TASK TO COMPLETE:
Each line of the data holding "Přidat" should be found and copied.
Start of SUPPLIED MATERIAL
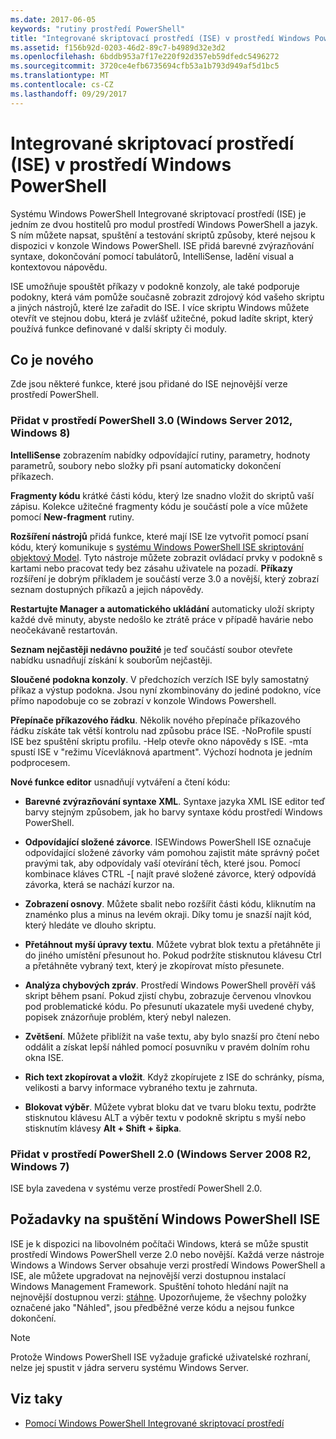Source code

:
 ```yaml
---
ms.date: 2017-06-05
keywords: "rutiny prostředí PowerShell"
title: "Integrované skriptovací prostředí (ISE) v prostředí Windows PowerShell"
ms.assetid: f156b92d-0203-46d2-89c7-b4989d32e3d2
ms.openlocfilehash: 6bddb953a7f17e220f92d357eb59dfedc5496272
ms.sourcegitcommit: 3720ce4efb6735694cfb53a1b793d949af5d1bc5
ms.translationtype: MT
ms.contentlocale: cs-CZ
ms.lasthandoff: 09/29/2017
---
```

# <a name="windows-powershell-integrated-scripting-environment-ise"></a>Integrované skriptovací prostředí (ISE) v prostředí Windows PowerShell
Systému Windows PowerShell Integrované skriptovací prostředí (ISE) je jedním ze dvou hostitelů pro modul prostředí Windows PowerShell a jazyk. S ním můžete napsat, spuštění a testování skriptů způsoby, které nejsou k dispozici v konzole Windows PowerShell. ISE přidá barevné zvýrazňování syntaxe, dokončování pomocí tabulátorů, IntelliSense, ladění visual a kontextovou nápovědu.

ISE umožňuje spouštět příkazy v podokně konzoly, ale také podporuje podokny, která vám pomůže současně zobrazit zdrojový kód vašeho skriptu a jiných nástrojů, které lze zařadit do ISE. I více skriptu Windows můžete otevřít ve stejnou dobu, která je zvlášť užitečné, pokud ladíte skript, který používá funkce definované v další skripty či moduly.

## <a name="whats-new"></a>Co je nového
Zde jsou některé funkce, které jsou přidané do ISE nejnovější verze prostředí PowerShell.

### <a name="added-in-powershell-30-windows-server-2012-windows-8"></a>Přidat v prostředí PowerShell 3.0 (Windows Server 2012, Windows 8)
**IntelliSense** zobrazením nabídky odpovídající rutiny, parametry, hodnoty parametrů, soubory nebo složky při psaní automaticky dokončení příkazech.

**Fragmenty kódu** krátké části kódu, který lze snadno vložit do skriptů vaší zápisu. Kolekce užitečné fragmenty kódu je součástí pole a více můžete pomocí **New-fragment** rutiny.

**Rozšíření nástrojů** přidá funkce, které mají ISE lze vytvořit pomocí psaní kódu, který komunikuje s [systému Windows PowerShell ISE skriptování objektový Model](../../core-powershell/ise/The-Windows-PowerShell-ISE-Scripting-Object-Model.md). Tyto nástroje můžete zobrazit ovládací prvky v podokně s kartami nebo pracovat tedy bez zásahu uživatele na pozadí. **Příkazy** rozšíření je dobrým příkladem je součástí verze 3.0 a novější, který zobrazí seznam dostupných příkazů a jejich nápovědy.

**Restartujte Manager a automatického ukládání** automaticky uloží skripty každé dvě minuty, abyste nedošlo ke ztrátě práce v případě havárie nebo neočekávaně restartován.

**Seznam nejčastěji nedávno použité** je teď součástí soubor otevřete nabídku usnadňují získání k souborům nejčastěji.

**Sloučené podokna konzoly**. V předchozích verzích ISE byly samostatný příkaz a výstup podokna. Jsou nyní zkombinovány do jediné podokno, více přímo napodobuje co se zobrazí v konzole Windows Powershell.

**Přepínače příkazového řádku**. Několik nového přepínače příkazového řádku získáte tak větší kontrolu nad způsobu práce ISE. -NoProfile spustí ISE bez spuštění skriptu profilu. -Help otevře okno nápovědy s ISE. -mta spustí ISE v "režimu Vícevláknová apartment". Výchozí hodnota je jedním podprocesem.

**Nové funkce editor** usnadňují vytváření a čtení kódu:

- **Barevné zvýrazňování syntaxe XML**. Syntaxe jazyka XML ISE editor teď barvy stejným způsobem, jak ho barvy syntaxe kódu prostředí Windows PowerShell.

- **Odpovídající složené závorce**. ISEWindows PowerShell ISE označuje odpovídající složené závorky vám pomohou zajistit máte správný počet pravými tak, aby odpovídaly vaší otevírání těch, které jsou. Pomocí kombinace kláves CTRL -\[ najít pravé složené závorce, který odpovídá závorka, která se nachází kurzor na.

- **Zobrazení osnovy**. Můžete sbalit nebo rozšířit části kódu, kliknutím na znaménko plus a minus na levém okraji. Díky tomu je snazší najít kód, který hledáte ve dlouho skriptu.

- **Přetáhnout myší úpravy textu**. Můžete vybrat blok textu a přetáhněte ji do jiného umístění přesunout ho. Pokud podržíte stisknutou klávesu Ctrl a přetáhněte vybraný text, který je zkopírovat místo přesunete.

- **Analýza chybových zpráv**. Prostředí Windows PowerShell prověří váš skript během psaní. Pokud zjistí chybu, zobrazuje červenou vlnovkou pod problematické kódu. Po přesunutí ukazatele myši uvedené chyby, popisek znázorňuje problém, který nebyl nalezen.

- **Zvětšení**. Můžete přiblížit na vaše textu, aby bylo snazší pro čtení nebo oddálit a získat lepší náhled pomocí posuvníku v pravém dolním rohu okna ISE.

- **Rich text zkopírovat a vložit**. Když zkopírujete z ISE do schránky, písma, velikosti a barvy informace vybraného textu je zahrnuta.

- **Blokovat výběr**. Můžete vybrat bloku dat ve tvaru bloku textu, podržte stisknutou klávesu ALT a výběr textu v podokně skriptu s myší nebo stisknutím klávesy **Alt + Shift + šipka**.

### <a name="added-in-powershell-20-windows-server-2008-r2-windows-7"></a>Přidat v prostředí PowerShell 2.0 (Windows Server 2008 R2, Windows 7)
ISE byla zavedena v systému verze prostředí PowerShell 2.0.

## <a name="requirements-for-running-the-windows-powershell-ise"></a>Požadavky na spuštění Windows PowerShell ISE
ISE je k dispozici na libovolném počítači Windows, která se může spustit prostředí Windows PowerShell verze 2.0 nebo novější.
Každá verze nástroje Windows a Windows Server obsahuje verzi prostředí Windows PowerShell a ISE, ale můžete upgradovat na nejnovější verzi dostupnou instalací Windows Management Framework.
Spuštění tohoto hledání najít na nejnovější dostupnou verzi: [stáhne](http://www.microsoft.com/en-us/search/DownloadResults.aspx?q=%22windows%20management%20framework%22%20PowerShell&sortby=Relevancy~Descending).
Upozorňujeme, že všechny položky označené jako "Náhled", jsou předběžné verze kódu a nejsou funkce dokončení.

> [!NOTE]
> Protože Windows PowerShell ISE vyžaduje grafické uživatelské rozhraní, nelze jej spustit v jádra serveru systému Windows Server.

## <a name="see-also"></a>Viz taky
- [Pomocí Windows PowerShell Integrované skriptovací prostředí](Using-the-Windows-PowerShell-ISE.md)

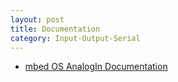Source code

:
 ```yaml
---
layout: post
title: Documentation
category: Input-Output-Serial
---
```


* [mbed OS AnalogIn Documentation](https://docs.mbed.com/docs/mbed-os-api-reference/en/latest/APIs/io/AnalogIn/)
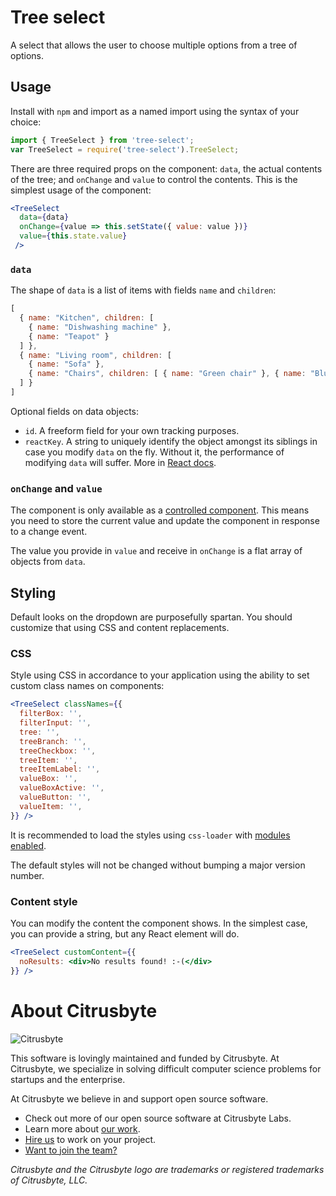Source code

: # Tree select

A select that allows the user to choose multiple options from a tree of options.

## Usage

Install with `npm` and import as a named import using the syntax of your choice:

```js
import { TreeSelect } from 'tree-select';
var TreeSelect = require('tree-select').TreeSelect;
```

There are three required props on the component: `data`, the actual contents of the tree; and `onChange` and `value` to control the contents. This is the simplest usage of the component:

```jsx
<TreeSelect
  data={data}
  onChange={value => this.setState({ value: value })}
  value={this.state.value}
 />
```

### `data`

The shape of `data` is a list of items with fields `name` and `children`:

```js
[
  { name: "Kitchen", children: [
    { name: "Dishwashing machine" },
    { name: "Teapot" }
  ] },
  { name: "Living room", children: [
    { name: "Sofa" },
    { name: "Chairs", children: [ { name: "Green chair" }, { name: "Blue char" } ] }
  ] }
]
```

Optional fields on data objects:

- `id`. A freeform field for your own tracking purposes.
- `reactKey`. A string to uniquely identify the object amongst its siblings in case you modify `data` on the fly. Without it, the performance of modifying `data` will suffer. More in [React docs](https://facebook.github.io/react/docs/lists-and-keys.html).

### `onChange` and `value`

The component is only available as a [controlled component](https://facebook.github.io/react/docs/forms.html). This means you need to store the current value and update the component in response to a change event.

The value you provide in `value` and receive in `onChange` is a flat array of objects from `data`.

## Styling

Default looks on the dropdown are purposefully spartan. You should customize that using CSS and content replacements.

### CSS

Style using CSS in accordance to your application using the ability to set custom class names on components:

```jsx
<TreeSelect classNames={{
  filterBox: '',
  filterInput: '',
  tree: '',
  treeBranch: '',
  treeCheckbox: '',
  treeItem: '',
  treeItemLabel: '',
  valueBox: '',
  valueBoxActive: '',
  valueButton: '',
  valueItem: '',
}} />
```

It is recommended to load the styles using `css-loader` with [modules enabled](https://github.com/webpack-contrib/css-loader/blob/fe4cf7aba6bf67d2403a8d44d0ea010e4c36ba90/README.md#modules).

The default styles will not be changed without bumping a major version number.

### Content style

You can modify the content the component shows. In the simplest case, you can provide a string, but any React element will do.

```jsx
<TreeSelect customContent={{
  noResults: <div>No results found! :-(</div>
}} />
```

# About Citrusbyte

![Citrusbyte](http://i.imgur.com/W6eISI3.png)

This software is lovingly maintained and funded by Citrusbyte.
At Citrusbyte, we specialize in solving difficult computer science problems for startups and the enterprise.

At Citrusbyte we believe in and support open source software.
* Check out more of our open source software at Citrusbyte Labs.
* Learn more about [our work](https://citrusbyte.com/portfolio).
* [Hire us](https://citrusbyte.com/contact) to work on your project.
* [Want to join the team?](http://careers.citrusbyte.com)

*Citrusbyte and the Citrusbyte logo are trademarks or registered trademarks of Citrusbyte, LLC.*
End of SUPPLIED MATERIAL
Start of SUPPLIED MATERIAL
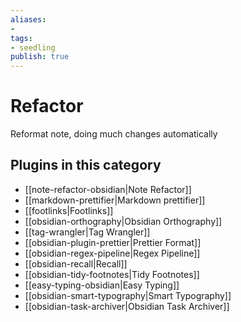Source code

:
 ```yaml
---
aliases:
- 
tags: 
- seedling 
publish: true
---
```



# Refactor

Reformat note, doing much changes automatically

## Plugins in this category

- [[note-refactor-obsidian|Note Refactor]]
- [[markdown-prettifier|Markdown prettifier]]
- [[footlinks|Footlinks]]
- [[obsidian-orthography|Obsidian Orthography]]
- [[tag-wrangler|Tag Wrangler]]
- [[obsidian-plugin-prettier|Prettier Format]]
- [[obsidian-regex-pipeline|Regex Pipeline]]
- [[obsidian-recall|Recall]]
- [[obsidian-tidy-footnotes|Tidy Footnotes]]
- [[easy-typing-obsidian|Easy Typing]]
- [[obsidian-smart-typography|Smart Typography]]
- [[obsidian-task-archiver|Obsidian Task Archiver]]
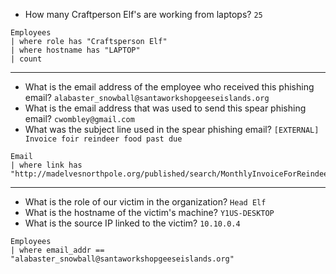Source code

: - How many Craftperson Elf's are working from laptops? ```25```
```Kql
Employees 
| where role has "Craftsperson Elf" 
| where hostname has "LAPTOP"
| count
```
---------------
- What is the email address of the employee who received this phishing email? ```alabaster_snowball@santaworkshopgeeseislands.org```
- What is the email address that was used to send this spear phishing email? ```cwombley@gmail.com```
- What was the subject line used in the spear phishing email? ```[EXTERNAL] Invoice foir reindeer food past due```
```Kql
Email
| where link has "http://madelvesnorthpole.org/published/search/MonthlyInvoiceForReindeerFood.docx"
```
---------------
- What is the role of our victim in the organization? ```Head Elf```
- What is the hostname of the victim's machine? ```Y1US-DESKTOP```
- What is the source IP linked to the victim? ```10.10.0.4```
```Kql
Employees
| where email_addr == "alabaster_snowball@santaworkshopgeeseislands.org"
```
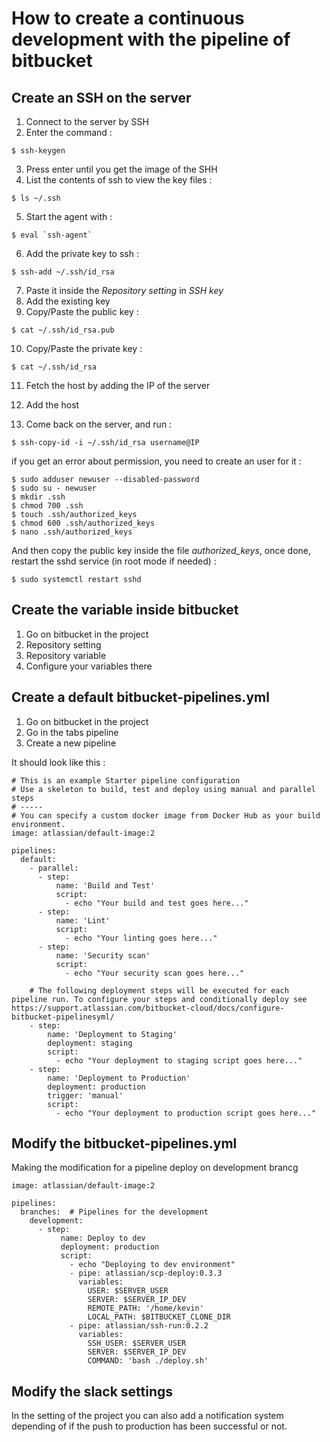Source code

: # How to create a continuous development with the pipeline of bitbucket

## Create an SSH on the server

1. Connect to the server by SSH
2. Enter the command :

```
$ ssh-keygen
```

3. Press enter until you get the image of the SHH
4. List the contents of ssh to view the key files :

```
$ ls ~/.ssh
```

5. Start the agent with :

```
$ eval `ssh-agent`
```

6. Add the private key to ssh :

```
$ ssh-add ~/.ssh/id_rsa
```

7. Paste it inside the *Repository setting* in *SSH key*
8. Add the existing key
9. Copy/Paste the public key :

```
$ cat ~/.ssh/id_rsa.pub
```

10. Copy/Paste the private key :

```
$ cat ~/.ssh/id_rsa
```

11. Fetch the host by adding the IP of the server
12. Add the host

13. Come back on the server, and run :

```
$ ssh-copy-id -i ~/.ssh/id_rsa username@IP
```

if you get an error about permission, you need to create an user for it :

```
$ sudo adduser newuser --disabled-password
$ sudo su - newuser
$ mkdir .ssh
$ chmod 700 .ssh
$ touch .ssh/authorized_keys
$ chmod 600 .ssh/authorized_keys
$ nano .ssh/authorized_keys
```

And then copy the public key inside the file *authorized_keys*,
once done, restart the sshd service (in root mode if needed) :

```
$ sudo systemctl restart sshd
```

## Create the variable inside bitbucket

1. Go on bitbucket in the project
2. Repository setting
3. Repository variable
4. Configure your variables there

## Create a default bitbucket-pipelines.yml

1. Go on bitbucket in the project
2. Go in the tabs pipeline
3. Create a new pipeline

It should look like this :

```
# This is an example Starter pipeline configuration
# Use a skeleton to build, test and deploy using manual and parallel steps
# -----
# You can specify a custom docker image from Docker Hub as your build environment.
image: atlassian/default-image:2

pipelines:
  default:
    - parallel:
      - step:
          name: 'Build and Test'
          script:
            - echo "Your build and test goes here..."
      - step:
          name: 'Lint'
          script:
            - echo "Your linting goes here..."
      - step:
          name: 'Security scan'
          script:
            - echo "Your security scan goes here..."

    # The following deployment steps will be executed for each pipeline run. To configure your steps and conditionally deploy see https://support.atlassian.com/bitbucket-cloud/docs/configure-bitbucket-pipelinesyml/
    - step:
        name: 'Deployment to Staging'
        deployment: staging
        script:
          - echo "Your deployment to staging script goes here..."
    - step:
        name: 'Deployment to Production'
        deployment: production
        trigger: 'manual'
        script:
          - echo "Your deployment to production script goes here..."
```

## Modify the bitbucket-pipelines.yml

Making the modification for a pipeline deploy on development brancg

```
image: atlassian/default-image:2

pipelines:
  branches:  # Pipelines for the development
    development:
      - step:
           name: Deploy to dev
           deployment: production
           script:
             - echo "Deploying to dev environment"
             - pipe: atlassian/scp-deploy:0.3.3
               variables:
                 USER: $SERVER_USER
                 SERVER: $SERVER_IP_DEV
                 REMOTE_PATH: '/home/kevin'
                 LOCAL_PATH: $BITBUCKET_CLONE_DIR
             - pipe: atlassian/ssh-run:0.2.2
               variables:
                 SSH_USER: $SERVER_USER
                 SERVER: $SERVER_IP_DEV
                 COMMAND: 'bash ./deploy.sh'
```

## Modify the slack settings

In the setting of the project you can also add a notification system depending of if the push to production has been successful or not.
End of SUPPLIED MATERIAL
EXERCISE OUTPUT:
### <a name="added-in-powershell-30-windows-server-2012-windows-8"></a>Přidat v prostředí PowerShell 3.0 (Windows Server 2012, Windows 8)
### <a name="added-in-powershell-20-windows-server-2008-r2-windows-7"></a>Přidat v prostředí PowerShell 2.0 (Windows Server 2008 R2, Windows 7)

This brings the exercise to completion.